Write out every line exactly, from the start of the records below to the line with "### 3. ¿Cual", and stop there. Don't write out the pictures.

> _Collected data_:
============================================================
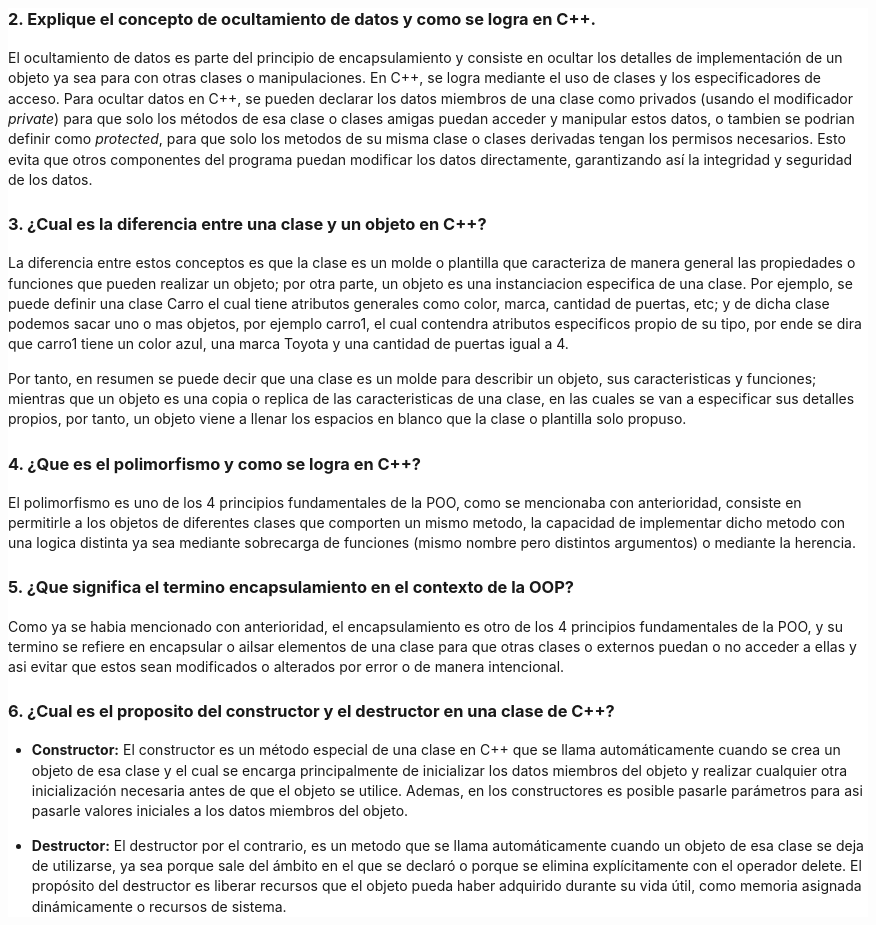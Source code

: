 

### 2. Explique el concepto de ocultamiento de datos y como se logra en C++.
El ocultamiento de datos es parte del principio de encapsulamiento y consiste en ocultar los detalles de implementación de un objeto ya sea para con otras clases o manipulaciones. En C++, se logra mediante el uso de clases y los especificadores de acceso. Para ocultar datos en C++, se pueden declarar los datos miembros de una clase como privados (usando el modificador _private_) para que solo los métodos de esa clase o clases amigas puedan acceder y manipular estos datos, o tambien se podrian definir como _protected_, para que solo los metodos de su misma clase o clases derivadas tengan los permisos necesarios. Esto evita que otros componentes del programa puedan modificar los datos directamente, garantizando así la integridad y seguridad de los datos.

### 3. ¿Cual es la diferencia entre una clase y un objeto en C++?
La diferencia entre estos conceptos es que la clase es un molde o plantilla que caracteriza de manera general las propiedades o funciones que pueden realizar un objeto; por otra parte, un objeto es una instanciacion especifica de una clase. Por ejemplo, se puede definir una clase Carro el cual tiene  atributos generales como color, marca, cantidad de puertas, etc; y de dicha clase podemos sacar uno o mas objetos, por ejemplo carro1, el cual contendra atributos especificos propio de su tipo, por ende se dira que carro1 tiene un color azul, una marca Toyota y una cantidad de puertas igual a 4.

Por tanto, en resumen se puede decir que una clase es un molde para describir un objeto, sus caracteristicas y funciones; mientras que un objeto es una copia o replica de las caracteristicas de una clase, en las cuales se van a especificar sus detalles propios, por tanto, un objeto viene a llenar los espacios en blanco que la clase o plantilla solo propuso.

### 4. ¿Que es el polimorfismo y como se logra en C++?
El polimorfismo es uno de los 4 principios fundamentales de la POO, como se mencionaba con anterioridad, consiste en permitirle a los objetos de diferentes clases que comporten un mismo metodo, la capacidad de implementar dicho metodo con una logica distinta ya sea mediante sobrecarga de funciones (mismo nombre pero distintos argumentos) o mediante la herencia.


### 5. ¿Que significa el termino encapsulamiento en el contexto de la OOP?
Como ya se habia mencionado con anterioridad, el encapsulamiento es otro de los 4 principios fundamentales de la POO, y su termino se refiere en encapsular o ailsar elementos de una clase para que otras clases o externos puedan o no acceder a ellas y asi evitar que estos sean modificados o alterados por error o de manera intencional.


### 6. ¿Cual es el proposito del constructor y el destructor en una clase de C++?
- __Constructor:__ El constructor es un método especial de una clase en C++ que se llama automáticamente cuando se crea un objeto de esa clase y el cual se encarga principalmente de inicializar los datos miembros del objeto y realizar cualquier otra inicialización necesaria antes de que el objeto se utilice. Ademas, en los constructores es posible pasarle parámetros para asi pasarle valores iniciales a los datos miembros del objeto.

- __Destructor:__ El destructor por el contrario, es un metodo que se llama automáticamente cuando un objeto de esa clase se deja de utilizarse, ya sea porque sale del ámbito en el que se declaró o porque se elimina explícitamente con el operador delete. El propósito del destructor es liberar recursos que el objeto pueda haber adquirido durante su vida útil, como memoria asignada dinámicamente o recursos de sistema.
============================================================
> _RESPONSE BELOW_:
Source code

: 

### 2. Explique el concepto de ocultamiento de datos y como se logra en C++.
El ocultamiento de datos es parte del principio de encapsulamiento y consiste en ocultar los detalles de implementación de un objeto ya sea para con otras clases o manipulaciones. En C++, se logra mediante el uso de clases y los especificadores de acceso. Para ocultar datos en C++, se pueden declarar los datos miembros de una clase como privados (usando el modificador _private_) para que solo los métodos de esa clase o clases amigas puedan acceder y manipular estos datos, o tambien se podrian definir como _protected_, para que solo los metodos de su misma clase o clases derivadas tengan los permisos necesarios. Esto evita que otros componentes del programa puedan modificar los datos directamente, garantizando así la integridad y seguridad de los datos.

### 3. ¿Cual es la diferencia entre una clase y un objeto en C++?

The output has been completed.